EXERCISE DATA: Begin
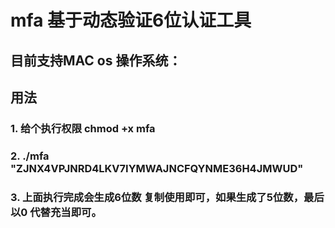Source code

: # mfa 基于动态验证6位认证工具


## 目前支持MAC os 操作系统：

## 用法 
### 1.  给个执行权限  chmod +x mfa 
### 2.  ./mfa    "ZJNX4VPJNRD4LKV7IYMWAJNCFQYNME36H4JMWUD"

### 3. 上面执行完成会生成6位数 复制使用即可，如果生成了5位数，最后以0 代替充当即可。
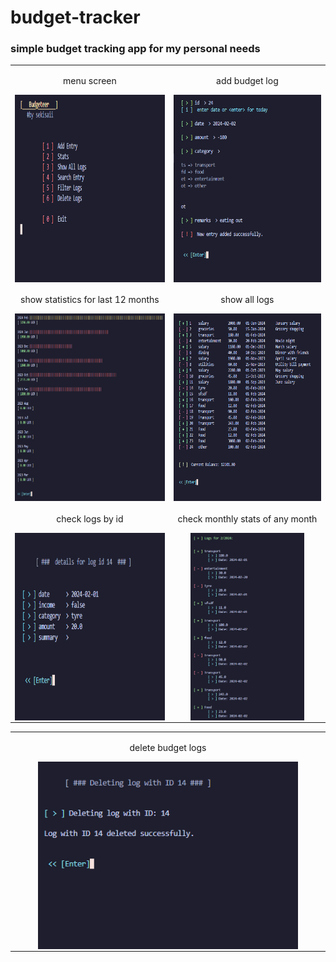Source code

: # budget-tracker

### simple budget tracking app for my personal needs


<table align="center">
  
  <tr>
    <td width="600" align="center" >
      <p>menu screen</p>
      <img align="center" alt="menu screen" src="README/Screenshot 2024-02-02 121940.png" height="300" width="auto" />
    </td>
    <td width="600" align="center" >
      <p>add budget log</p>
      <img align="center"" alt="add budget log" src="README/Screenshot 2024-02-02 122033.png" height="300" width="auto" />
    </td>
  </tr>

  <tr>
    <td width="600" align="center">
      <p>show statistics for last 12 months</p>
      <img align="center" alt="show statistics for last 12 months" src="README/Screenshot 2024-02-02 122046.png" height="300" width="auto" />
    </td>
    <td width="600" align="center">
      <p>show all logs</p>
      <img align="center" alt="show all logs" src="README/Screenshot 2024-02-02 122057.png" height="300" width="auto" />
    </td>
  </tr>

  <tr>
    <td width="600" align="center">
      <p>check logs by id</p>
      <img align="center" alt="check logs by id" src="README/Screenshot 2024-02-02 122120.png" height="300" width="auto" />
    </td>
    <td width="600" align="center">
      <p>check monthly stats of any month</p>
      <img align="center" alt="check monthly stats of any month" src="README/Screenshot 2024-02-02 122146.png" height="300" width="auto" />
    </td>
  </tr>
  
</table>


<table align="center">
  <tr>
    <td width="600" align="center">
      <p>delete budget logs</p>
      <img align="center" alt="delete budget logs" src="README/Screenshot 2024-02-02 122200.png" height="300" width="auto" />
    </td>
  </tr>
</table>
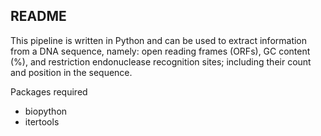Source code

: ## README

This pipeline is written in Python and can be used to extract information from a DNA sequence, namely: open reading frames (ORFs), GC content (%), and restriction endonuclease recognition sites; including their count and position in the sequence.

Packages required
 - biopython
 - itertools

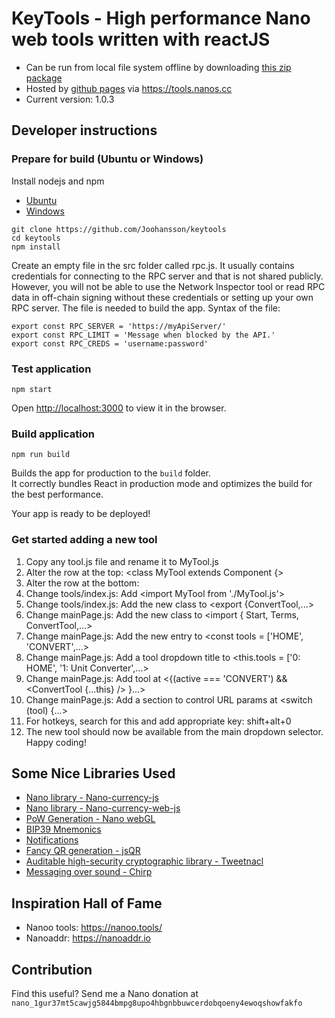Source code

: # KeyTools - High performance Nano web tools written with reactJS
* Can be run from local file system offline by downloading [this zip package](https://github.com/Joohansson/keytools/raw/master/keytools.zip)
* Hosted by [github pages](https://github.com/Joohansson/keytools/tree/gh-pages) via https://tools.nanos.cc
* Current version: 1.0.3

## Developer instructions

### Prepare for build (Ubuntu or Windows)
Install nodejs and npm
* [Ubuntu](https://tecadmin.net/install-latest-nodejs-npm-on-ubuntu/)
* [Windows](https://www.guru99.com/download-install-node-js.html)

`git clone https://github.com/Joohansson/keytools`\
`cd keytools`\
`npm install`

Create an empty file in the src folder called rpc.js. It usually contains credentials for connecting to the RPC server and that is not shared publicly. However, you will not be able to use the Network Inspector tool or read RPC data in off-chain signing without these credentials or setting up your own RPC server. The file is needed to build the app.
Syntax of the file:

`export const RPC_SERVER = 'https://myApiServer/'`\
`export const RPC_LIMIT = 'Message when blocked by the API.'`\
`export const RPC_CREDS = 'username:password'`

### Test application
`npm start`

Open [http://localhost:3000](http://localhost:3000) to view it in the browser.

### Build application

`npm run build`

Builds the app for production to the `build` folder.<br>
It correctly bundles React in production mode and optimizes the build for the best performance.

Your app is ready to be deployed!

### Get started adding a new tool

1. Copy any tool.js file and rename it to MyTool.js
2. Alter the row at the top: <class MyTool extends Component {>
3. Alter the row at the bottom: <export default MyTool>
4. Change tools/index.js: Add <import MyTool from './MyTool.js'>
5. Change tools/index.js: Add the new class to <export {ConvertTool,...>
6. Change mainPage.js: Add the new class to <import { Start, Terms, ConvertTool,...>
7. Change mainPage.js: Add the new entry to <const tools = ['HOME', 'CONVERT',...>
8. Change mainPage.js: Add a tool dropdown title to <this.tools = ['0: HOME', '1: Unit Converter',...>
9. Change mainPage.js: Add tool at <{(active === 'CONVERT') && <ConvertTool {...this} /> }...>
10. Change mainPage.js: Add a section to control URL params at <switch (tool) {...>
11. For hotkeys, search for this and add appropriate key: shift+alt+0
12. The new tool should now be available from the main dropdown selector. Happy coding!

## Some Nice Libraries Used

* [Nano library - Nano-currency-js](https://github.com/marvinroger/nanocurrency-js)
* [Nano library - Nano-currency-web-js](https://github.com/numsu/nanocurrency-web-js)
* [PoW Generation - Nano webGL](https://github.com/numtel/nano-webgl-pow)
* [BIP39 Mnemonics](https://www.npmjs.com/package/bip39)
* [Notifications](https://github.com/fkhadra/react-toastify)
* [Fancy QR generation - jsQR](https://github.com/cozmo/jsQR)
* [Auditable high-security cryptographic library - Tweetnacl](https://tweetnacl.js.org/)
* [Messaging over sound - Chirp](https://developers.chirp.io/)

## Inspiration Hall of Fame

* Nanoo tools: https://nanoo.tools/
* Nanoaddr: https://nanoaddr.io

## Contribution

Find this useful? Send me a Nano donation at `nano_1gur37mt5cawjg5844bmpg8upo4hbgnbbuwcerdobqoeny4ewoqshowfakfo`
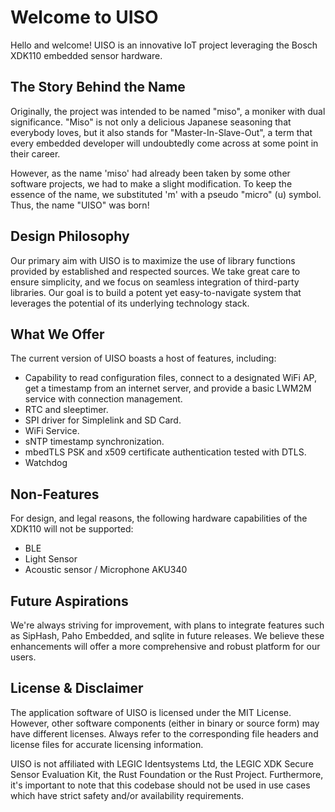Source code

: # Welcome to UISO

Hello and welcome! UISO is an innovative IoT project leveraging the Bosch XDK110 embedded sensor hardware.

## The Story Behind the Name

Originally, the project was intended to be named "miso", a moniker with dual significance. "Miso" is not only a delicious Japanese seasoning that everybody loves, but it also stands for "Master-In-Slave-Out", a term that every embedded developer will undoubtedly come across at some point in their career.

However, as the name 'miso' had already been taken by some other software projects, we had to make a slight modification. To keep the essence of the name, we substituted 'm' with a pseudo "micro" (u) symbol. Thus, the name "UISO" was born!

## Design Philosophy

Our primary aim with UISO is to maximize the use of library functions provided by established and respected sources. We take great care to ensure simplicity, and we focus on seamless integration of third-party libraries. Our goal is to build a potent yet easy-to-navigate system that leverages the potential of its underlying technology stack.

## What We Offer

The current version of UISO boasts a host of features, including:

- Capability to read configuration files, connect to a designated WiFi AP, get a timestamp from an internet server, and provide a basic LWM2M service with connection management.
- RTC and sleeptimer.
- SPI driver for Simplelink and SD Card.
- WiFi Service.
- sNTP timestamp synchronization.
- mbedTLS PSK and x509 certificate authentication tested with DTLS.
- Watchdog

## Non-Features

For design, and legal reasons, the following hardware capabilities of the XDK110 will not be supported:

- BLE
- Light Sensor
- Acoustic sensor / Microphone AKU340

## Future Aspirations

We're always striving for improvement, with plans to integrate features such as SipHash, Paho Embedded, and sqlite in future releases. We believe these enhancements will offer a more comprehensive and robust platform for our users.

## License & Disclaimer

The application software of UISO is licensed under the MIT License. However, other software components (either in binary or source form) may have different licenses. Always refer to the corresponding file headers and license files for accurate licensing information.

UISO is not affiliated with LEGIC Identsystems Ltd, the LEGIC XDK Secure Sensor Evaluation Kit, the Rust Foundation or the Rust Project. Furthermore, it's important to note that this codebase should not be used in use cases which have strict safety and/or availability requirements.
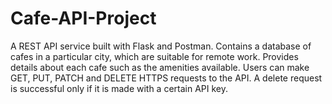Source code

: # Cafe-API-Project
A REST API service built with Flask and Postman. Contains a database of cafes in a particular city, which are suitable for remote work. Provides details about each cafe
such as the amenities available. Users can make GET, PUT, PATCH and DELETE HTTPS requests to the API. A delete request is successful only if it is made with a certain 
API key.
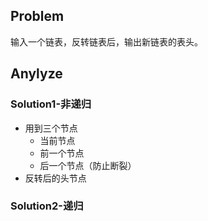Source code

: ## Problem
输入一个链表，反转链表后，输出新链表的表头。

## Anylyze
### Solution1-非递归
- 用到三个节点
    - 当前节点
    - 前一个节点
    - 后一个节点（防止断裂）
- 反转后的头节点

### Solution2-递归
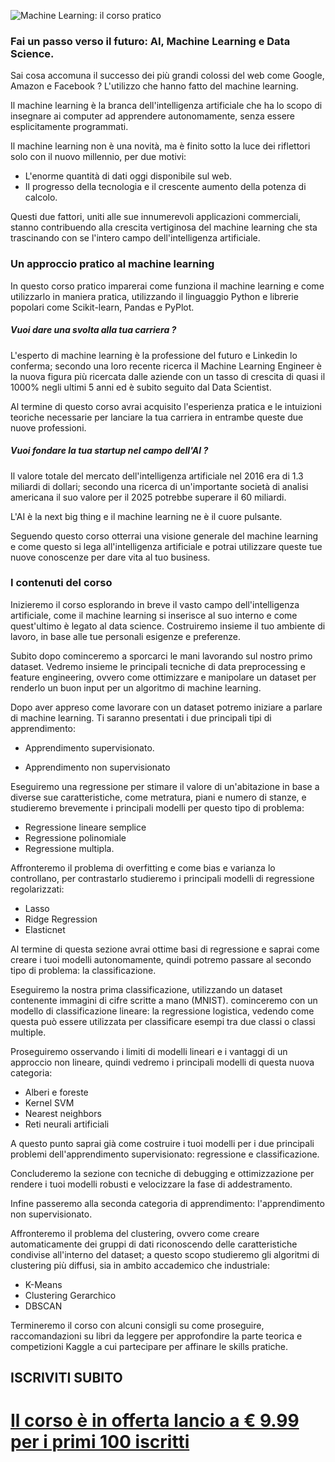 ![Machine Learning: il corso pratico](https://raw.githubusercontent.com/ProfAI/ml00/master/res/banner.jpg)

### Fai un passo verso il futuro: AI, Machine Learning e Data Science.

Sai cosa accomuna il successo dei più grandi colossi del web come Google, Amazon e Facebook ? L'utilizzo che hanno fatto del machine learning.

Il machine learning è la branca dell'intelligenza artificiale che ha lo scopo di insegnare ai computer ad apprendere autonomamente, senza essere esplicitamente programmati.

Il machine learning non è una novità, ma è finito sotto la luce dei riflettori solo con il nuovo millennio, per due motivi:

 - L'enorme quantità di dati oggi disponibile sul web.
 - Il progresso della tecnologia e il crescente aumento della potenza di calcolo.

Questi due fattori, uniti alle sue innumerevoli applicazioni commerciali, stanno contribuendo alla crescita vertiginosa del machine learning che sta trascinando con se l'intero campo dell'intelligenza artificiale.

### Un approccio pratico al machine learning

In questo corso pratico imparerai come funziona il machine learning e come utilizzarlo in maniera pratica, utilizzando il linguaggio Python e librerie popolari come Scikit-learn, Pandas e PyPlot.

##### Vuoi dare una svolta alla tua carriera ?

L'esperto di machine learning è la professione del futuro e Linkedin lo conferma; secondo una loro recente ricerca il Machine Learning Engineer è la nuova figura più ricercata dalle aziende con un tasso di crescita di quasi il 1000% negli ultimi 5 anni ed è subito seguito dal Data Scientist.

Al termine di questo corso avrai acquisito l'esperienza pratica e le intuizioni teoriche necessarie per lanciare la tua carriera in entrambe queste due nuove professioni.

##### Vuoi fondare la tua startup nel campo dell'AI ?

Il valore totale del mercato dell'intelligenza artificiale nel 2016 era di 1.3 miliardi di dollari; secondo una ricerca di un'importante società di analisi americana il suo valore per il 2025 potrebbe superare il 60 miliardi.

L'AI è la next big thing e il machine learning ne è il cuore pulsante.

Seguendo questo corso otterrai una visione generale del machine learning e come questo si lega all'intelligenza artificiale e potrai utilizzare queste tue nuove conoscenze per dare vita al tuo business.

### I contenuti del corso

Inizieremo il corso esplorando in breve il vasto campo dell'intelligenza artificiale, come il machine learning si inserisce al suo interno e come quest'ultimo è legato al data science. Costruiremo insieme il tuo ambiente di lavoro, in base alle tue personali esigenze e preferenze.

Subito dopo cominceremo a sporcarci le mani lavorando sul nostro primo dataset. Vedremo insieme le principali tecniche di data preprocessing e feature engineering, ovvero come ottimizzare e manipolare un dataset per renderlo un buon input per un algoritmo di machine learning.

Dopo aver appreso come lavorare con un dataset potremo iniziare a parlare di machine learning. Ti saranno presentati i due principali tipi di apprendimento:

 - Apprendimento supervisionato.

 - Apprendimento non supervisionato

Eseguiremo una regressione per stimare il valore di un'abitazione in base a diverse sue caratteristiche, come metratura, piani e numero di stanze, e studieremo brevemente i principali modelli per questo tipo di problema:

 - Regressione lineare semplice
 - Regressione polinomiale
 - Regressione multipla.

Affronteremo il problema di overfitting e come bias e varianza lo controllano, per contrastarlo studieremo i principali modelli di regressione regolarizzati:

 - Lasso
 - Ridge Regression
 - Elasticnet

Al termine di questa sezione avrai ottime basi di regressione e saprai come creare i tuoi modelli autonomamente, quindi potremo passare al secondo tipo di problema: la classificazione.

Eseguiremo la nostra prima classificazione, utilizzando un dataset contenente immagini di cifre scritte a mano (MNIST). cominceremo con un modello di classificazione lineare: la regressione logistica, vedendo come questa può essere utilizzata per classificare esempi tra due classi o classi multiple.

Proseguiremo osservando i limiti di modelli lineari e i vantaggi di un approccio non lineare, quindi vedremo i principali modelli di questa nuova categoria:

- Alberi e foreste
- Kernel SVM
- Nearest neighbors
- Reti neurali artificiali

A questo punto saprai già come costruire i tuoi modelli per i due principali problemi dell'apprendimento supervisionato: regressione e classificazione.

Concluderemo la sezione con tecniche di debugging e ottimizzazione per rendere i tuoi modelli robusti e velocizzare la fase di addestramento.

Infine passeremo alla seconda categoria di apprendimento: l'apprendimento non supervisionato.

Affronteremo il problema del clustering, ovvero come creare automaticamente dei gruppi di dati riconoscendo delle caratteristiche condivise all'interno del dataset; a questo scopo studieremo gli algoritmi di clustering più diffusi, sia in ambito accademico che industriale:

- K-Means
- Clustering Gerarchico
- DBSCAN

Termineremo il corso con alcuni consigli su come proseguire, raccomandazioni su libri da leggere per approfondire la parte teorica e competizioni Kaggle a cui partecipare per affinare le skills pratiche.

## ISCRIVITI SUBITO
# [Il corso è in offerta lancio a  € 9.99 per i primi 100 iscritti](https://www.udemy.com/machine-learning-pratico/?couponCode=GITHUB_REPO)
EXERCISE DATA: End
== WHAT THE TASK ASKS ==
Each line of the data above containing the string "quindi" is to be copied.

== REPLY TO THE EXERCISE ==
Al termine di questa sezione avrai ottime basi di regressione e saprai come creare i tuoi modelli autonomamente, quindi potremo passare al secondo tipo di problema: la classificazione.
Proseguiremo osservando i limiti di modelli lineari e i vantaggi di un approccio non lineare, quindi vedremo i principali modelli di questa nuova categoria:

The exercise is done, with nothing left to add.